Task directions:
Some lines of these records may hold the word "Fetching"; state how many, using only the number.

Saved data entries:
****************

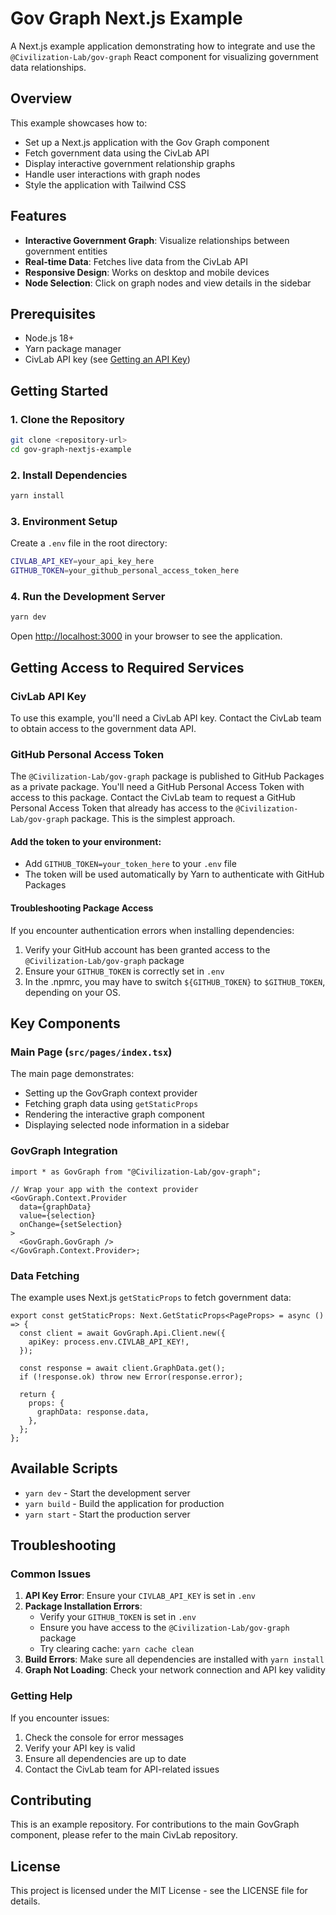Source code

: # Gov Graph Next.js Example

A Next.js example application demonstrating how to integrate and use the `@Civilization-Lab/gov-graph` React component for visualizing government data relationships.

## Overview

This example showcases how to:

- Set up a Next.js application with the Gov Graph component
- Fetch government data using the CivLab API
- Display interactive government relationship graphs
- Handle user interactions with graph nodes
- Style the application with Tailwind CSS

## Features

- **Interactive Government Graph**: Visualize relationships between government entities
- **Real-time Data**: Fetches live data from the CivLab API
- **Responsive Design**: Works on desktop and mobile devices
- **Node Selection**: Click on graph nodes and view details in the sidebar

## Prerequisites

- Node.js 18+
- Yarn package manager
- CivLab API key (see [Getting an API Key](#getting-an-api-key))

## Getting Started

### 1. Clone the Repository

```bash
git clone <repository-url>
cd gov-graph-nextjs-example
```

### 2. Install Dependencies

```bash
yarn install
```

### 3. Environment Setup

Create a `.env` file in the root directory:

```bash
CIVLAB_API_KEY=your_api_key_here
GITHUB_TOKEN=your_github_personal_access_token_here
```

### 4. Run the Development Server

```bash
yarn dev
```

Open [http://localhost:3000](http://localhost:3000) in your browser to see the application.

## Getting Access to Required Services

### CivLab API Key

To use this example, you'll need a CivLab API key. Contact the CivLab team to obtain access to the government data API.

### GitHub Personal Access Token

The `@Civilization-Lab/gov-graph` package is published to GitHub Packages as a private package. You'll need a GitHub Personal Access Token with access to this package. Contact the CivLab team to request a GitHub Personal Access Token that already has access to the `@Civilization-Lab/gov-graph` package. This is the simplest approach.


#### Add the token to your environment:

- Add `GITHUB_TOKEN=your_token_here` to your `.env` file
- The token will be used automatically by Yarn to authenticate with GitHub Packages

#### Troubleshooting Package Access

If you encounter authentication errors when installing dependencies:

1. Verify your GitHub account has been granted access to the `@Civilization-Lab/gov-graph` package
2. Ensure your `GITHUB_TOKEN` is correctly set in `.env`
3. In the .npmrc, you may have to switch `${GITHUB_TOKEN}` to `$GITHUB_TOKEN`, depending on your OS.

## Key Components

### Main Page (`src/pages/index.tsx`)

The main page demonstrates:

- Setting up the GovGraph context provider
- Fetching graph data using `getStaticProps`
- Rendering the interactive graph component
- Displaying selected node information in a sidebar

### GovGraph Integration

```tsx
import * as GovGraph from "@Civilization-Lab/gov-graph";

// Wrap your app with the context provider
<GovGraph.Context.Provider
  data={graphData}
  value={selection}
  onChange={setSelection}
>
  <GovGraph.GovGraph />
</GovGraph.Context.Provider>;
```

### Data Fetching

The example uses Next.js `getStaticProps` to fetch government data:

```tsx
export const getStaticProps: Next.GetStaticProps<PageProps> = async () => {
  const client = await GovGraph.Api.Client.new({
    apiKey: process.env.CIVLAB_API_KEY!,
  });

  const response = await client.GraphData.get();
  if (!response.ok) throw new Error(response.error);

  return {
    props: {
      graphData: response.data,
    },
  };
};
```

## Available Scripts

- `yarn dev` - Start the development server
- `yarn build` - Build the application for production
- `yarn start` - Start the production server

## Troubleshooting

### Common Issues

1. **API Key Error**: Ensure your `CIVLAB_API_KEY` is set in `.env`
2. **Package Installation Errors**:
   - Verify your `GITHUB_TOKEN` is set in `.env`
   - Ensure you have access to the `@Civilization-Lab/gov-graph` package
   - Try clearing cache: `yarn cache clean`
3. **Build Errors**: Make sure all dependencies are installed with `yarn install`
4. **Graph Not Loading**: Check your network connection and API key validity

### Getting Help

If you encounter issues:

1. Check the console for error messages
2. Verify your API key is valid
3. Ensure all dependencies are up to date
4. Contact the CivLab team for API-related issues

## Contributing

This is an example repository. For contributions to the main GovGraph component, please refer to the main CivLab repository.

## License

This project is licensed under the MIT License - see the LICENSE file for details.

****************

Problem solution:
2